I don't have the high EQ to be nice cat and mean cat at the same time!!!
My Mr. Huang just took his mom's side and decided to sacrifice my right on paying a visit to my parents during Chinese New Year. (So, I have declared my right and gave words that he will have to go home alone without me)
Traditionally, like how western people celebrate Christmas, we Taiwanese will get together to have a nice, big meal on Chinese New Year's Eve.
Then, after, the day of Lunar New Year, married women will visit their parents and spend a day.
Mr. Huang's family is in Catering business. They will be busy on Chinese New Year.(I can totally understand the situation and the importance of being a helpful hand) Because more and more families think it is too tiring to prepare dinner and will simply call out for the catering food.
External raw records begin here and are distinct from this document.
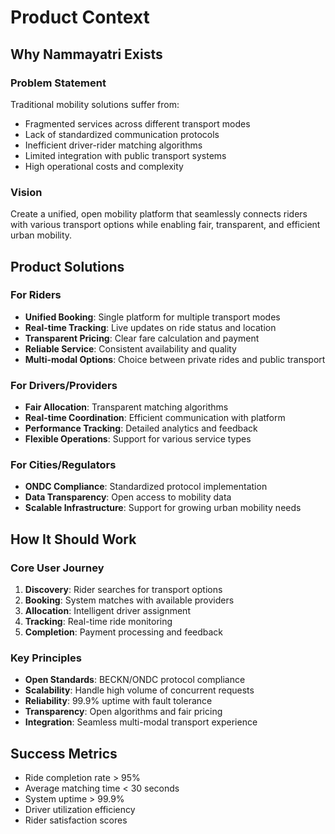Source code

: # Product Context

## Why Nammayatri Exists

### Problem Statement
Traditional mobility solutions suffer from:
- Fragmented services across different transport modes
- Lack of standardized communication protocols
- Inefficient driver-rider matching algorithms
- Limited integration with public transport systems
- High operational costs and complexity

### Vision
Create a unified, open mobility platform that seamlessly connects riders with various transport options while enabling fair, transparent, and efficient urban mobility.

## Product Solutions

### For Riders
- **Unified Booking**: Single platform for multiple transport modes
- **Real-time Tracking**: Live updates on ride status and location
- **Transparent Pricing**: Clear fare calculation and payment
- **Reliable Service**: Consistent availability and quality
- **Multi-modal Options**: Choice between private rides and public transport

### For Drivers/Providers
- **Fair Allocation**: Transparent matching algorithms
- **Real-time Coordination**: Efficient communication with platform
- **Performance Tracking**: Detailed analytics and feedback
- **Flexible Operations**: Support for various service types

### For Cities/Regulators
- **ONDC Compliance**: Standardized protocol implementation
- **Data Transparency**: Open access to mobility data
- **Scalable Infrastructure**: Support for growing urban mobility needs

## How It Should Work

### Core User Journey
1. **Discovery**: Rider searches for transport options
2. **Booking**: System matches with available providers
3. **Allocation**: Intelligent driver assignment
4. **Tracking**: Real-time ride monitoring
5. **Completion**: Payment processing and feedback

### Key Principles
- **Open Standards**: BECKN/ONDC protocol compliance
- **Scalability**: Handle high volume of concurrent requests
- **Reliability**: 99.9% uptime with fault tolerance
- **Transparency**: Open algorithms and fair pricing
- **Integration**: Seamless multi-modal transport experience

## Success Metrics
- Ride completion rate > 95%
- Average matching time < 30 seconds
- System uptime > 99.9%
- Driver utilization efficiency
- Rider satisfaction scores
So, Huang's four married daughters will be home on the second day of Chinese New Year holidays to help out the business.
I'll say it is good to have so many daughters and son-in-laws to be so helpful when it is hard to hire workers during Chinese New Year.
But to deprive my right from the tradition and ask me to help out while all their daughters are home with their parents and ME, stay in Huangs to help out instead of going home being a good daughter is totally , TOTALLY N-O-T Negotiable
How's this fair?
How can I put up with this archaic, foul idea !!
The plan we had before the argument was to be at Huang's three days before Chinese New Year's Eve.
So, if we followed the old plan, we would be helpful enough for plenty of works.
To be reasonable and think the best interests of Mr. Huang is Huangs problem to be concerned. They should know if they forced thier son to stick around and help, they would put thier son to the edge away from THE GOOD SON-IN-LAW zone.
It could sabotage not only the intimacy with his wife but the relationship with all the in-laws on his wife side!!
How smart will Huangs be? I don't know !!!
We just had the argement and this conflict is left without any conclusions!
I think, I'll just have to wait and see.
Being calm is by far the step I can think of!
I wish I could have talked to someone about it.
Alas, I have chosen this marriage and to marry this man and now, it is my problem to learn how to stick to it!
Orelse what, Gingie?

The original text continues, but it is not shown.